[Requirement]: Only the lines that contain the string "current" belong in the answer; pull them from the records.

[Stored entries]
▼

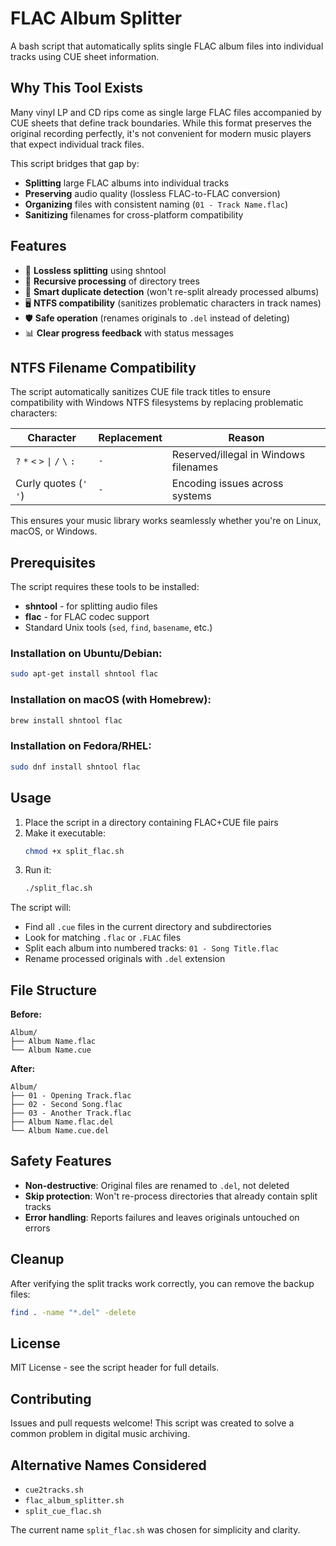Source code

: # FLAC Album Splitter

A bash script that automatically splits single FLAC album files into individual tracks using CUE sheet information.

## Why This Tool Exists

Many vinyl LP and CD rips come as single large FLAC files accompanied by CUE sheets that define track boundaries. While this format preserves the original recording perfectly, it's not convenient for modern music players that expect individual track files.

This script bridges that gap by:
- **Splitting** large FLAC albums into individual tracks
- **Preserving** audio quality (lossless FLAC-to-FLAC conversion)
- **Organizing** files with consistent naming (`01 - Track Name.flac`)
- **Sanitizing** filenames for cross-platform compatibility

## Features

- 🎵 **Lossless splitting** using shntool
- 📁 **Recursive processing** of directory trees
- 🔄 **Smart duplicate detection** (won't re-split already processed albums)
- 🖥️ **NTFS compatibility** (sanitizes problematic characters in track names)
- 🛡️ **Safe operation** (renames originals to `.del` instead of deleting)
- 📊 **Clear progress feedback** with status messages

## NTFS Filename Compatibility

The script automatically sanitizes CUE file track titles to ensure compatibility with Windows NTFS filesystems by replacing problematic characters:

| Character | Replacement | Reason |
|-----------|-------------|---------|
| `?` `*` `<` `>` `\|` `/` `\` `:` | `-` | Reserved/illegal in Windows filenames |
| Curly quotes (`'` `'`) | `-` | Encoding issues across systems |

This ensures your music library works seamlessly whether you're on Linux, macOS, or Windows.

## Prerequisites

The script requires these tools to be installed:

- **shntool** - for splitting audio files
- **flac** - for FLAC codec support
- Standard Unix tools (`sed`, `find`, `basename`, etc.)

### Installation on Ubuntu/Debian:
```bash
sudo apt-get install shntool flac
```

### Installation on macOS (with Homebrew):
```bash
brew install shntool flac
```

### Installation on Fedora/RHEL:
```bash
sudo dnf install shntool flac
```

## Usage

1. Place the script in a directory containing FLAC+CUE file pairs
2. Make it executable:
   ```bash
   chmod +x split_flac.sh
   ```
3. Run it:
   ```bash
   ./split_flac.sh
   ```

The script will:
- Find all `.cue` files in the current directory and subdirectories
- Look for matching `.flac` or `.FLAC` files
- Split each album into numbered tracks: `01 - Song Title.flac`
- Rename processed originals with `.del` extension

## File Structure

**Before:**
```
Album/
├── Album Name.flac
└── Album Name.cue
```

**After:**
```
Album/
├── 01 - Opening Track.flac
├── 02 - Second Song.flac
├── 03 - Another Track.flac
├── Album Name.flac.del
└── Album Name.cue.del
```

## Safety Features

- **Non-destructive**: Original files are renamed to `.del`, not deleted
- **Skip protection**: Won't re-process directories that already contain split tracks
- **Error handling**: Reports failures and leaves originals untouched on errors

## Cleanup

After verifying the split tracks work correctly, you can remove the backup files:

```bash
find . -name "*.del" -delete
```

## License

MIT License - see the script header for full details.

## Contributing

Issues and pull requests welcome! This script was created to solve a common problem in digital music archiving.

## Alternative Names Considered

- `cue2tracks.sh`
- `flac_album_splitter.sh` 
- `split_cue_flac.sh`

The current name `split_flac.sh` was chosen for simplicity and clarity.
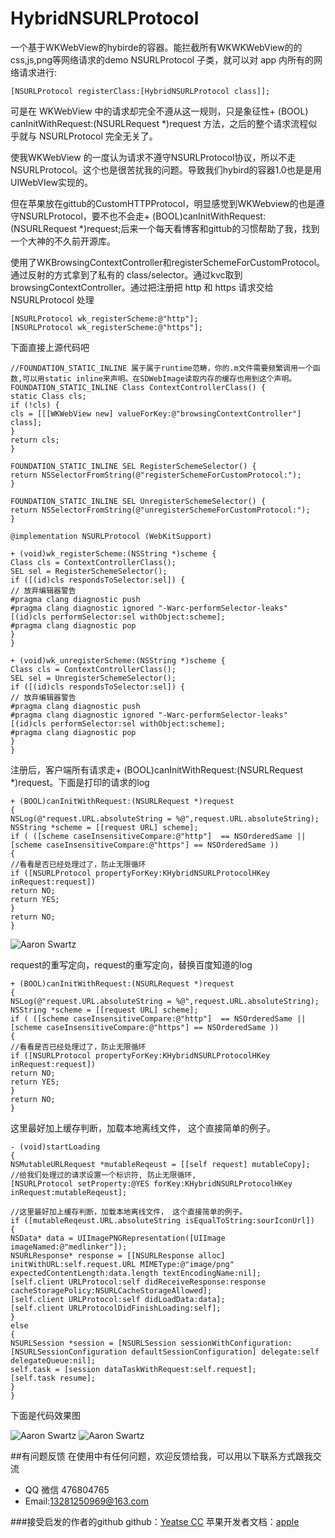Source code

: # HybridNSURLProtocol
一个基于WKWebView的hybirde的容器。能拦截所有WKWKWebView的的css,js,png等网络请求的demo
NSURLProtocol 子类，就可以对 app 内所有的网络请求进行:

```
[NSURLProtocol registerClass:[HybridNSURLProtocol class]];

```


可是在 WKWebView 中的请求却完全不遵从这一规则，只是象征性+ (BOOL) canInitWithRequest:(NSURLRequest *)request 方法，之后的整个请求流程似乎就与 NSURLProtocol 完全无关了。

使我WKWebView 的一度认为请求不遵守NSURLProtocol协议，所以不走 NSURLProtocol。这个也是很苦扰我的问题。导致我们hybird的容器1.0也是是用UIWebVIew实现的。


但在苹果放在gittub的CustomHTTPProtocol，明显感觉到WKWebview的也是遵守NSURLProtocol，要不也不会走+ (BOOL)canInitWithRequest:(NSURLRequest *)request;后来一个每天看博客和gittub的习惯帮助了我，找到一个大神的不久前开源库。

使用了WKBrowsingContextController和registerSchemeForCustomProtocol。 通过反射的方式拿到了私有的 class/selector。通过kvc取到browsingContextController。通过把注册把 http 和 https 请求交给 NSURLProtocol 处理
```
[NSURLProtocol wk_registerScheme:@"http"];
[NSURLProtocol wk_registerScheme:@"https"];
```
下面直接上源代码吧

```
//FOUNDATION_STATIC_INLINE 属于属于runtime范畴，你的.m文件需要频繁调用一个函数,可以用static inline来声明。在SDWebImage读取内存的缓存也用到这个声明。
FOUNDATION_STATIC_INLINE Class ContextControllerClass() {
static Class cls;
if (!cls) {
cls = [[[WKWebView new] valueForKey:@"browsingContextController"] class];
}
return cls;
}

FOUNDATION_STATIC_INLINE SEL RegisterSchemeSelector() {
return NSSelectorFromString(@"registerSchemeForCustomProtocol:");
}

FOUNDATION_STATIC_INLINE SEL UnregisterSchemeSelector() {
return NSSelectorFromString(@"unregisterSchemeForCustomProtocol:");
}

@implementation NSURLProtocol (WebKitSupport)

+ (void)wk_registerScheme:(NSString *)scheme {
Class cls = ContextControllerClass();
SEL sel = RegisterSchemeSelector();
if ([(id)cls respondsToSelector:sel]) {
// 放弃编辑器警告
#pragma clang diagnostic push
#pragma clang diagnostic ignored "-Warc-performSelector-leaks"
[(id)cls performSelector:sel withObject:scheme];
#pragma clang diagnostic pop
}
}

+ (void)wk_unregisterScheme:(NSString *)scheme {
Class cls = ContextControllerClass();
SEL sel = UnregisterSchemeSelector();
if ([(id)cls respondsToSelector:sel]) {
// 放弃编辑器警告
#pragma clang diagnostic push
#pragma clang diagnostic ignored "-Warc-performSelector-leaks"
[(id)cls performSelector:sel withObject:scheme];
#pragma clang diagnostic pop
}
}

```
注册后，客户端所有请求走+ (BOOL)canInitWithRequest:(NSURLRequest *)request。下面是打印的请求的log

```
+ (BOOL)canInitWithRequest:(NSURLRequest *)request
{
NSLog(@"request.URL.absoluteString = %@",request.URL.absoluteString);
NSString *scheme = [[request URL] scheme];
if ( ([scheme caseInsensitiveCompare:@"http"]  == NSOrderedSame ||
[scheme caseInsensitiveCompare:@"https"] == NSOrderedSame ))
{
//看看是否已经处理过了，防止无限循环
if ([NSURLProtocol propertyForKey:KHybridNSURLProtocolHKey inRequest:request])
return NO;
return YES;
}
return NO;
}

```

![Aaron Swartz](https://github.com/LiuShuoyu/HybirdWKWebVIew/blob/master/jpeg/WechatLog.jpeg?raw=true)

request的重写定向，request的重写定向，替换百度知道的log
```
+ (BOOL)canInitWithRequest:(NSURLRequest *)request
{
NSLog(@"request.URL.absoluteString = %@",request.URL.absoluteString);
NSString *scheme = [[request URL] scheme];
if ( ([scheme caseInsensitiveCompare:@"http"]  == NSOrderedSame ||
[scheme caseInsensitiveCompare:@"https"] == NSOrderedSame ))
{
//看看是否已经处理过了，防止无限循环
if ([NSURLProtocol propertyForKey:KHybridNSURLProtocolHKey inRequest:request])
return NO;
return YES;
}
return NO;
}

```
这里最好加上缓存判断，加载本地离线文件， 这个直接简单的例子。
``` 
- (void)startLoading
{
NSMutableURLRequest *mutableReqeust = [[self request] mutableCopy];
//给我们处理过的请求设置一个标识符, 防止无限循环,
[NSURLProtocol setProperty:@YES forKey:KHybridNSURLProtocolHKey inRequest:mutableReqeust];

//这里最好加上缓存判断，加载本地离线文件， 这个直接简单的例子。
if ([mutableReqeust.URL.absoluteString isEqualToString:sourIconUrl])
{
NSData* data = UIImagePNGRepresentation([UIImage imageNamed:@"medlinker"]);
NSURLResponse* response = [[NSURLResponse alloc] initWithURL:self.request.URL MIMEType:@"image/png" expectedContentLength:data.length textEncodingName:nil];
[self.client URLProtocol:self didReceiveResponse:response cacheStoragePolicy:NSURLCacheStorageAllowed];
[self.client URLProtocol:self didLoadData:data];
[self.client URLProtocolDidFinishLoading:self];
}
else
{
NSURLSession *session = [NSURLSession sessionWithConfiguration:[NSURLSessionConfiguration defaultSessionConfiguration] delegate:self delegateQueue:nil];
self.task = [session dataTaskWithRequest:self.request];
[self.task resume];
}
}

```
下面是代码效果图

![Aaron Swartz](https://github.com/LiuShuoyu/HybirdWKWebVIew/blob/master/jpeg/WechatIMG1.jpeg)
![Aaron Swartz](https://github.com/LiuShuoyu/HybirdWKWebVIew/blob/master/jpeg/WechatIMG2.jpeg)


##有问题反馈
在使用中有任何问题，欢迎反馈给我，可以用以下联系方式跟我交流

* QQ 微信 476804765
* Email:13281250969@163.com


###接受启发的作者的github
github：<a href="https://github.com/yeatse/">Yeatse CC</a>
苹果开发者文档：<a href="https://developer.apple.com/library/content/samplecode/CustomHTTPProtocol/Introduction/Intro.html/">apple</a>



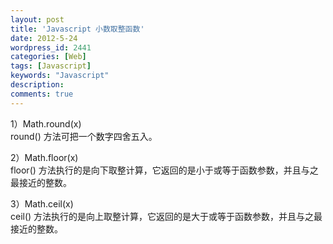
 ```yaml
---
layout: post
title: 'Javascript 小数取整函数'
date: 2012-5-24
wordpress_id: 2441
categories: [Web]
tags: [Javascript]
keywords: "Javascript"
description: 
comments: true
---
```


1）Math.round(x)    
round() 方法可把一个数字四舍五入。


2）Math.floor(x)    
floor() 方法执行的是向下取整计算，它返回的是小于或等于函数参数，并且与之最接近的整数。


3）Math.ceil(x)    
ceil() 方法执行的是向上取整计算，它返回的是大于或等于函数参数，并且与之最接近的整数。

▲

[Output for this exercise]:
- Find all `.cue` files in the current directory and subdirectories
The current name `split_flac.sh` was chosen for simplicity and clarity.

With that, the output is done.